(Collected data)

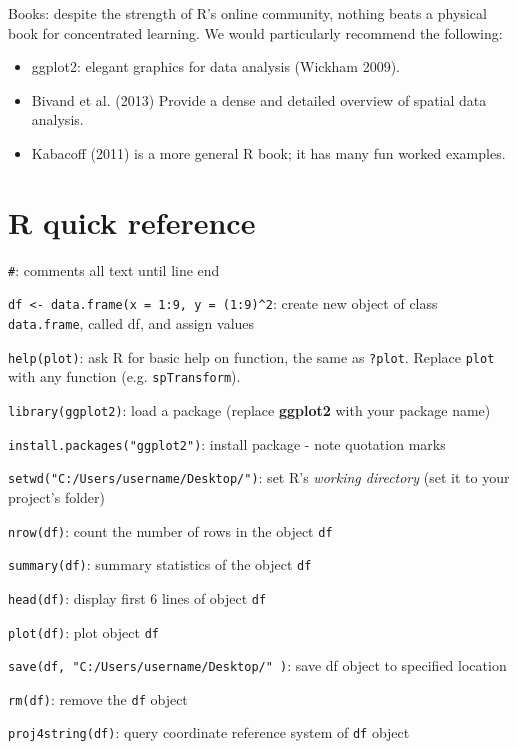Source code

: \documentclass[]{article}
\begin{document}
Books: despite the strength of R's online community, nothing beats a
physical book for concentrated learning. We would particularly recommend
the following:

\begin{itemize}
\itemsep1pt\parskip0pt
\item
  ggplot2: elegant graphics for data analysis (Wickham 2009).
\item
  Bivand et al. (2013) Provide a dense and detailed overview of spatial
  data analysis.
\item
  Kabacoff (2011) is a more general R book; it has many fun worked
  examples.
\end{itemize}

\section{R quick reference}\label{r-quick-reference}

\texttt{\#}: comments all text until line end

\texttt{df \textless{}- data.frame(x = 1:9, y = (1:9)\^{}2}: create new
object of class \texttt{data.frame}, called df, and assign values

\texttt{help(plot)}: ask R for basic help on function, the same as
\texttt{?plot}. Replace \texttt{plot} with any function (e.g.
\texttt{spTransform}).

\texttt{library(ggplot2)}: load a package (replace \textbf{ggplot2} with
your package name)

\texttt{install.packages("ggplot2")}: install package - note quotation
marks

\texttt{setwd("C:/Users/username/Desktop/")}: set R's \emph{working
directory} (set it to your project's folder)

\texttt{nrow(df)}: count the number of rows in the object \texttt{df}

\texttt{summary(df)}: summary statistics of the object \texttt{df}

\texttt{head(df)}: display first 6 lines of object \texttt{df}

\texttt{plot(df)}: plot object \texttt{df}

\texttt{save(df, "C:/Users/username/Desktop/" )}: save df object to
specified location

\texttt{rm(df)}: remove the \texttt{df} object

\texttt{proj4string(df)}: query coordinate reference system of
\texttt{df} object
\end{document}
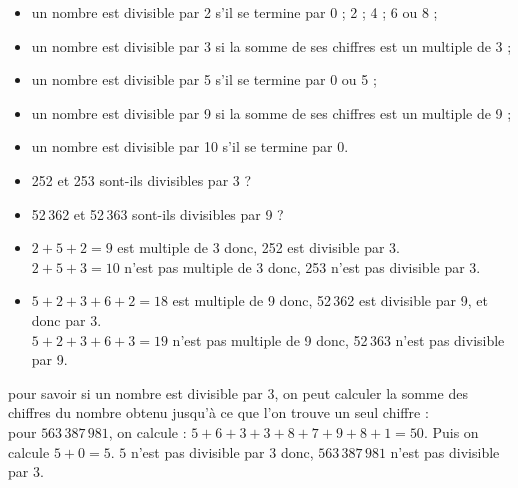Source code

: \begin{propriete}
   \begin{itemize}
      \item un nombre est divisible par 2 s'il se termine par 0 ; 2 ; 4 ; 6 ou 8 ;
      \item un nombre est divisible par 3 si la somme de ses chiffres est un multiple de 3 ;
      \item un nombre est divisible par 5 s'il se termine par 0 ou 5 ;
      \item un nombre est divisible par 9 si la somme de ses chiffres est un multiple de 9 ;
      \item un nombre est divisible par 10 s'il se termine par 0.
   \end{itemize}
   \vspace*{-3mm}
\end{propriete}

\begin{exemple*1}
   \begin{itemize}
      \item 252 et 253 sont-ils divisibles par 3 ?
      \item 52\,362 et 52\,363 sont-ils divisibles par 9 ?
    \end{itemize}   
   \correction
      \begin{itemize}
         \item $2+5+2=9$ est multiple de 3 donc, 252 est divisible par 3. \\
            $2+5+3=10$ n'est pas multiple de 3 donc, 253 n'est pas divisible par 3.
         \item $5+2+3+6+2=18$ est multiple de 9 donc, 52\,362 est divisible par 9, et donc par 3. \\
            $5+2+3+6+3=19$ n'est pas multiple de 9 donc, 52\,363 n'est pas divisible par 9.
       \end{itemize}
    \vspace*{-3mm}
\end{exemple*1}

\begin{remarque}
   pour savoir si un nombre est divisible par $3$, on peut calculer la somme des chiffres du nombre obtenu jusqu'à ce que l'on trouve un seul chiffre : \\
   pour $563\,387\,981$, on calcule : $5+6+3+3+8+7+9+8+1=50$. Puis on calcule $5+0=5$.
   $5$ n'est pas divisible par $3$ donc, $563\,387\,981$ n'est pas divisible par $3$.
\end{remarque}


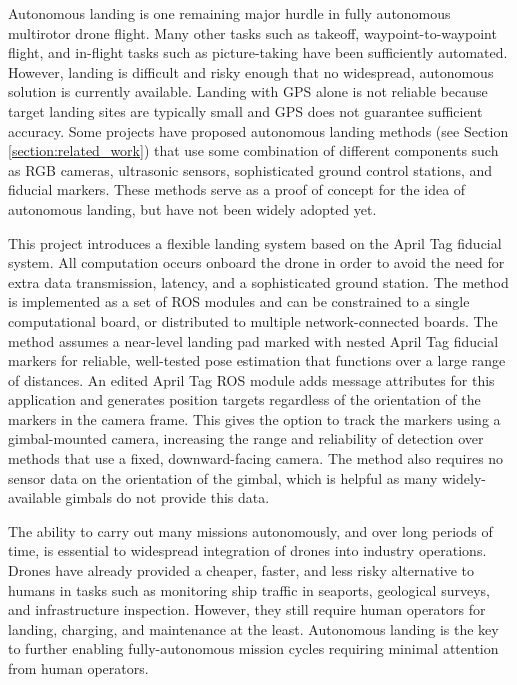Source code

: Autonomous landing is one remaining major hurdle in fully autonomous multirotor drone flight.
Many other tasks such as takeoff, waypoint-to-waypoint flight, and in-flight tasks such as picture-taking have been
sufficiently automated.
However, landing is difficult and risky enough that no widespread, autonomous solution is currently available.
Landing with GPS alone is not reliable because target landing sites are typically small and GPS does not guarantee sufficient accuracy.
Some projects have proposed autonomous landing methods (see Section \ref{section:related_work})
that use some combination of different components such as RGB cameras, ultrasonic sensors,
sophisticated ground control stations, and fiducial markers.
These methods serve as a proof of concept for the idea of autonomous landing, but have not been widely adopted yet.

This project introduces a flexible landing system based on the April Tag\cite{apriltag3_paper} fiducial system.
All computation occurs onboard the drone in order to avoid the need for extra data transmission, latency, and a
sophisticated ground station.
The method is implemented as a set of ROS modules and can be constrained to a single computational board,
or distributed to multiple network-connected boards.
The method assumes a near-level landing pad marked with nested April Tag fiducial markers for reliable, well-tested
pose estimation that functions over a large range of distances.
An edited April Tag ROS module adds message attributes for this application and generates position targets
regardless of the orientation of the markers in the camera frame.
This gives the option to track the markers using a gimbal-mounted camera,
increasing the range and reliability of detection over methods that use a fixed, downward-facing camera.
The method also requires no sensor data on the orientation of the gimbal, which is helpful as many widely-available
gimbals do not provide this data.

The ability to carry out many missions autonomously, and over long periods of time,
is essential to widespread integration of drones into industry operations.
Drones have already provided a cheaper, faster, and less risky alternative to humans in tasks such as
monitoring ship traffic in seaports\cite{security_integration},
geological surveys\cite{eit},
and infrastructure inspection.\cite{maritine_infrastructure_inspection}
However, they still require human operators for landing, charging, and maintenance at the least.
Autonomous landing is the key to further enabling fully-autonomous mission cycles requiring minimal attention from human operators.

Work task —
Although pictures appear among the records above, write out exactly only the lines from the one that has "divisible par 9." through the one that has "multirotor drone flight.", and leave the pictures out.

Response for this exercise —
            $5+2+3+6+3=19$ n'est pas multiple de 9 donc, 52\,363 n'est pas divisible par 9.
       \end{itemize}
    \vspace*{-3mm}
\end{exemple*1}

\begin{remarque}
   pour savoir si un nombre est divisible par $3$, on peut calculer la somme des chiffres du nombre obtenu jusqu'à ce que l'on trouve un seul chiffre : \\
   pour $563\,387\,981$, on calcule : $5+6+3+3+8+7+9+8+1=50$. Puis on calcule $5+0=5$.
   $5$ n'est pas divisible par $3$ donc, $563\,387\,981$ n'est pas divisible par $3$.
\end{remarque}


Source code

: Autonomous landing is one remaining major hurdle in fully autonomous multirotor drone flight.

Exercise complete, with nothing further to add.